ABOUT THIS EXERCISE.
Copy out each line of the data below in which the string "want" appears.
━━━ DATA TO EXAMINE ━━━
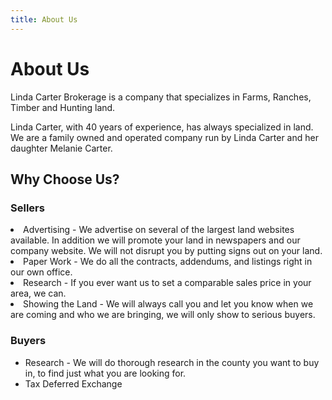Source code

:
```yaml
---
title: About Us
---
```


# About Us

Linda Carter Brokerage is a company that specializes in Farms, Ranches, Timber and Hunting land.

Linda Carter, with 40 years of experience, has always specialized in land. We are a family owned and operated company run by Linda Carter and her daughter Melanie Carter.

## Why Choose Us?

<div class="row">
  <div class="col text-blurb">
    <h3>Sellers</h3>
      <li>Advertising - We advertise on several of the largest land websites available.  In addition we will promote your land in newspapers and our company website.  We will not disrupt you by putting signs out on your land.</li>
      <li>Paper Work - We do all the contracts, addendums, and listings right in our own office.</li>
      <li>Research - If you ever want us to set a comparable sales price in your area, we can.</li>
      <li>Showing the Land - We will always call you and let you know when we are coming and who we are bringing, we will only show to serious buyers.
  </div>
  <div class="col text-blurb">
    <h3>Buyers</h3>
    <ul>
      <li>Research - We will do thorough research in the county you want to buy in, to find just what you are looking for.</li>
      <li>Tax Deferred Exchange</li>
    </ul>
  </div>
</div>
━━━
TASK RESULT.
      <li>Research - If you ever want us to set a comparable sales price in your area, we can.</li>
      <li>Research - We will do thorough research in the county you want to buy in, to find just what you are looking for.</li>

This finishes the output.